Antisémitisme : face à l’indulgence, l’intransigeance

Dans Les Empoisonneurs, Sébastien Fontenelle montre notamment comment les éditocrates réactionnaires minorent l’antisémitisme issu de leur rang, alors qu’ils mettent régulièrement en exergue celui exprimé par certains musulmans. Un autre avatar de l’islamophobie.
D.R.

Il existe deux sortes de lecteurs : ceux qui ont déjà ouvert un livre de Sébastien Fontenelle, et les autres. Pour ces derniers, c’est très simple : qu’ils ne s’embarrassent pas des lignes qui suivent, et foncent se procurer ses bouquins. Quant aux premiers, on leur conseille de poursuivre cette lecture – avant de se rendre à la librairie la plus proche.

En apprenant que l’ex-chroniqueur de CQFD (il l’est toujours à Politis) publie un nouveau livre intitulé Les Empoisonneurs – antisémitisme, islamophobie, xénophobie (Lux, 2020), ses attentifs lecteurs pourraient s’exclamer : « Quoi ? Encore un bouquin sur les “grands” journalistes et gros penseurs qui amalgament au quotidien immigration, islam et, parfois, terrorisme ? Ça va, je l’ai déjà lu… »

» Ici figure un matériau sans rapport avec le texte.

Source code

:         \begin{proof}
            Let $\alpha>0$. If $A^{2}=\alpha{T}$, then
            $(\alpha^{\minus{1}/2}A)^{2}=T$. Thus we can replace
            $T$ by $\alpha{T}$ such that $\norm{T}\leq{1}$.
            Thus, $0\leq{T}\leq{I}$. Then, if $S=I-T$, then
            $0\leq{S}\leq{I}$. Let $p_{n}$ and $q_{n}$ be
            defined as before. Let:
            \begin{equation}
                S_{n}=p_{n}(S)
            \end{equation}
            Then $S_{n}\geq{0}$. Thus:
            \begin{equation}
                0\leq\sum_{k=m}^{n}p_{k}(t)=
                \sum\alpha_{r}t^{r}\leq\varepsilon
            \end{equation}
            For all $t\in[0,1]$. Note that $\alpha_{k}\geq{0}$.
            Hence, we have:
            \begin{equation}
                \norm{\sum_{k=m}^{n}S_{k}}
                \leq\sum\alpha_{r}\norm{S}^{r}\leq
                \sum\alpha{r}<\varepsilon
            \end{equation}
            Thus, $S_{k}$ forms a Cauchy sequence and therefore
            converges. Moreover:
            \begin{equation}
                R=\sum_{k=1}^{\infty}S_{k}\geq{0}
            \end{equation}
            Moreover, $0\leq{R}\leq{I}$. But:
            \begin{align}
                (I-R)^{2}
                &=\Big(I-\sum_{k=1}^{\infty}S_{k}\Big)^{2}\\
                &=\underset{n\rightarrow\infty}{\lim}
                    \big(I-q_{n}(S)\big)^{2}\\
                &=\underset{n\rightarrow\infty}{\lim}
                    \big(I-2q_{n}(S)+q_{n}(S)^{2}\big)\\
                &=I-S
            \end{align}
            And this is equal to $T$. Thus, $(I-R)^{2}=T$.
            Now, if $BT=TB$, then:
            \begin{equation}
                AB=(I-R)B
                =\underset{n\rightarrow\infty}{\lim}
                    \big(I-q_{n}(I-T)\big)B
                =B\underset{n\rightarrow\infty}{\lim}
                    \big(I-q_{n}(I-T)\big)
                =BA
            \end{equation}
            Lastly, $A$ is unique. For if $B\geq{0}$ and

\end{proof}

Cela pourrait. Mais non. Après ses ouvrages La Position du penseur couché (Libertalia, 2007), Les Briseurs de tabous (La Découverte, 2012) et Les Éditocrates 1et Les Éditocrates 2 (La Découverte, 2009 et 2018)1, Sébastien Fontenelle s’est remis à la tâche. Non pour recycler un sujet déjà traité, mais bien pour en creuser la veine. Il le précise dans son texte introductif, où il rappelle avoir démontré dans ses précédentes publications que les principales « victimes de [la] brutalité verbale [des propagandistes réactionnaires] sont “les migrants” […] et, plus encore, “les musulmans” ». Lesquels éditocrates « passent leur temps à suggérer que les migrants et les musulmans seraient antisémites ». Ici, il va affiner son angle, prouvant exemples à l’appui que « ces mêmes accusateurs font parfois preuve d’étonnantes complaisances : lorsqu’ils se trouvent confrontés, dans leurs alentours culturels ou idéologiques, à des considérations équivoques – ou plus nettement problématiques – sur les Juifs ou sur “l’histoire de la Seconde Guerre mondiale”, il arrive ainsi qu’ils fassent preuve de beaucoup d’indulgence ».

Et l’auteur de multiplier les exemples engrangés depuis les années 2000, et de pointer : la complaisance de l’essayiste Alain Finkielkraut envers l’écrivain Renaud Camus lorsque ce dernier s’offusque de l’influence des « collaborateurs juifs de [l’émission] Panorama de France Culture » ; l’affirmation du journaliste Ivan Rioufol selon laquelle il serait interdit de « discuter de la Shoah » ; l’indulgence du délinquant multirécidiviste Éric Zemmour envers Louis-Ferdinand Céline et ses écrits antisémites ; la sympathie du néo-Marseillais inadopté Franz-Olivier Giesbert pour feu l’académicien – très – proche de l’extrême droite Michel Déon ; la complaisance (encore) dont font preuve Alain Finkielkraut (encore) et Éric Zemmour (encore) envers l’antisémite notoire Charles Maurras quand, en 2018, le gouvernement renonce à « célébrer » son « œuvre »…

Une indulgence d’autant plus insupportable quand les mêmes instrumentalisent l’indispensable combat contre la haine des Juifs pour jeter l’opprobre sur la communauté musulmane.

Jean-Baptiste Legars

1 Le premier a été coécrit avec Mathias Reymond, Olivier Cyran, Mona Chollet, le second avec les deux derniers cités et Laurence de Cock.